# Try it
Could you repeat the records below exactly, leaving the pictures out?

######

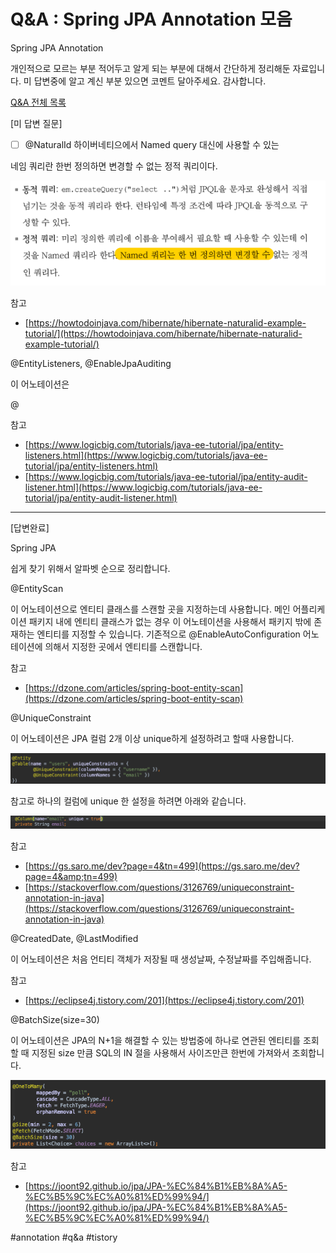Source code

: # Q&A : Spring JPA Annotation 모음
Spring JPA Annotation

개인적으로 모르는 부분 적어두고 알게 되는 부분에 대해서 간단하게 정리해둔 자료입니다.
미 답변중에 알고 계신 부분 있으면 코멘트 달아주세요. 감사합니다.

[Q&A 전체 목록](https://advenoh.tistory.com/35)

[미 답변 질문]

- [ ] @NaturalId
하이버네티으에서 Named query 대신에 사용할 수 있는

네임 쿼리란 한번 정의하면 변경할 수 없는 정적 쿼리이다.

![](Q&A%20%20Spring%20JPA%20Annotation%20%EB%AA%A8%EC%9D%8C/image_1.png)

참고
* [https://howtodoinjava.com/hibernate/hibernate-naturalid-example-tutorial/](https://howtodoinjava.com/hibernate/hibernate-naturalid-example-tutorial/)

@EntityListeners, @EnableJpaAuditing

이 어노테이션은

@

참고
* [https://www.logicbig.com/tutorials/java-ee-tutorial/jpa/entity-listeners.html](https://www.logicbig.com/tutorials/java-ee-tutorial/jpa/entity-listeners.html)
* [https://www.logicbig.com/tutorials/java-ee-tutorial/jpa/entity-audit-listener.html](https://www.logicbig.com/tutorials/java-ee-tutorial/jpa/entity-audit-listener.html)

- - - -

[답변완료]

Spring JPA

쉽게 찾기 위해서 알파벳 순으로 정리합니다.

@EntityScan

이 어노테이션으로 엔티티 클래스를 스캔할 곳을 지정하는데 사용합니다. 메인 어플리케이션 패키지 내에 엔티티 클래스가 없는 경우 이 어노테이션을 사용해서 패키지 밖에 존재하는 엔티티를 지정할 수 있습니다. 기존적으로 @EnableAutoConfiguration 어노테이션에 의해서 지정한 곳에서 엔티티를 스캔합니다.

참고
* [https://dzone.com/articles/spring-boot-entity-scan](https://dzone.com/articles/spring-boot-entity-scan)

@UniqueConstraint

이 어노테이션은 JPA 컬럼 2개 이상 unique하게 설정하려고 할때 사용합니다.

![](Q&A%20%20Spring%20JPA%20Annotation%20%EB%AA%A8%EC%9D%8C/image_3.png)

참고로 하나의 컬럼에 unique 한 설정을 하려면 아래와 같습니다.

![](Q&A%20%20Spring%20JPA%20Annotation%20%EB%AA%A8%EC%9D%8C/image_2.png)

참고
* [https://gs.saro.me/dev?page=4&tn=499](https://gs.saro.me/dev?page=4&amp;tn=499)
* [https://stackoverflow.com/questions/3126769/uniqueconstraint-annotation-in-java](https://stackoverflow.com/questions/3126769/uniqueconstraint-annotation-in-java)

@CreatedDate, @LastModified

이 어노테이션은 처음 언티티 객체가 저장될 때 생성날짜, 수정날짜를 주입해줍니다.

참고
* [https://eclipse4j.tistory.com/201](https://eclipse4j.tistory.com/201)

@BatchSize(size=30)

이 어노테이션은 JPA의 N+1을 해결할 수 있는 방법중에 하나로 연관된 엔티티를 조회할 때 지정된 size 만큼 SQL의 IN 절을 사용해서 사이즈만큰 한번에 가져와서 조회합니다.

![](Q&A%20%20Spring%20JPA%20Annotation%20%EB%AA%A8%EC%9D%8C/image_4.png)

참고

* [https://joont92.github.io/jpa/JPA-%EC%84%B1%EB%8A%A5-%EC%B5%9C%EC%A0%81%ED%99%94/](https://joont92.github.io/jpa/JPA-%EC%84%B1%EB%8A%A5-%EC%B5%9C%EC%A0%81%ED%99%94/)

#annotation #q&a #tistory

######

# Answer area
Source code

: # Q&A : Spring JPA Annotation 모음
Spring JPA Annotation

개인적으로 모르는 부분 적어두고 알게 되는 부분에 대해서 간단하게 정리해둔 자료입니다.
미 답변중에 알고 계신 부분 있으면 코멘트 달아주세요. 감사합니다.

[Q&A 전체 목록](https://advenoh.tistory.com/35)

[미 답변 질문]

- [ ] @NaturalId
하이버네티으에서 Named query 대신에 사용할 수 있는

네임 쿼리란 한번 정의하면 변경할 수 없는 정적 쿼리이다.

![](Q&A%20%20Spring%20JPA%20Annotation%20%EB%AA%A8%EC%9D%8C/image_1.png)

참고
* [https://howtodoinjava.com/hibernate/hibernate-naturalid-example-tutorial/](https://howtodoinjava.com/hibernate/hibernate-naturalid-example-tutorial/)

@EntityListeners, @EnableJpaAuditing

이 어노테이션은

@

참고
* [https://www.logicbig.com/tutorials/java-ee-tutorial/jpa/entity-listeners.html](https://www.logicbig.com/tutorials/java-ee-tutorial/jpa/entity-listeners.html)
* [https://www.logicbig.com/tutorials/java-ee-tutorial/jpa/entity-audit-listener.html](https://www.logicbig.com/tutorials/java-ee-tutorial/jpa/entity-audit-listener.html)

- - - -

[답변완료]

Spring JPA

쉽게 찾기 위해서 알파벳 순으로 정리합니다.

@EntityScan

이 어노테이션으로 엔티티 클래스를 스캔할 곳을 지정하는데 사용합니다. 메인 어플리케이션 패키지 내에 엔티티 클래스가 없는 경우 이 어노테이션을 사용해서 패키지 밖에 존재하는 엔티티를 지정할 수 있습니다. 기존적으로 @EnableAutoConfiguration 어노테이션에 의해서 지정한 곳에서 엔티티를 스캔합니다.

참고
* [https://dzone.com/articles/spring-boot-entity-scan](https://dzone.com/articles/spring-boot-entity-scan)

@UniqueConstraint

이 어노테이션은 JPA 컬럼 2개 이상 unique하게 설정하려고 할때 사용합니다.

![](Q&A%20%20Spring%20JPA%20Annotation%20%EB%AA%A8%EC%9D%8C/image_3.png)

참고로 하나의 컬럼에 unique 한 설정을 하려면 아래와 같습니다.

![](Q&A%20%20Spring%20JPA%20Annotation%20%EB%AA%A8%EC%9D%8C/image_2.png)

참고
* [https://gs.saro.me/dev?page=4&tn=499](https://gs.saro.me/dev?page=4&amp;tn=499)
* [https://stackoverflow.com/questions/3126769/uniqueconstraint-annotation-in-java](https://stackoverflow.com/questions/3126769/uniqueconstraint-annotation-in-java)

@CreatedDate, @LastModified

이 어노테이션은 처음 언티티 객체가 저장될 때 생성날짜, 수정날짜를 주입해줍니다.

참고
* [https://eclipse4j.tistory.com/201](https://eclipse4j.tistory.com/201)

@BatchSize(size=30)

이 어노테이션은 JPA의 N+1을 해결할 수 있는 방법중에 하나로 연관된 엔티티를 조회할 때 지정된 size 만큼 SQL의 IN 절을 사용해서 사이즈만큰 한번에 가져와서 조회합니다.

![](Q&A%20%20Spring%20JPA%20Annotation%20%EB%AA%A8%EC%9D%8C/image_4.png)

참고

* [https://joont92.github.io/jpa/JPA-%EC%84%B1%EB%8A%A5-%EC%B5%9C%EC%A0%81%ED%99%94/](https://joont92.github.io/jpa/JPA-%EC%84%B1%EB%8A%A5-%EC%B5%9C%EC%A0%81%ED%99%94/)

#annotation #q&a #tistory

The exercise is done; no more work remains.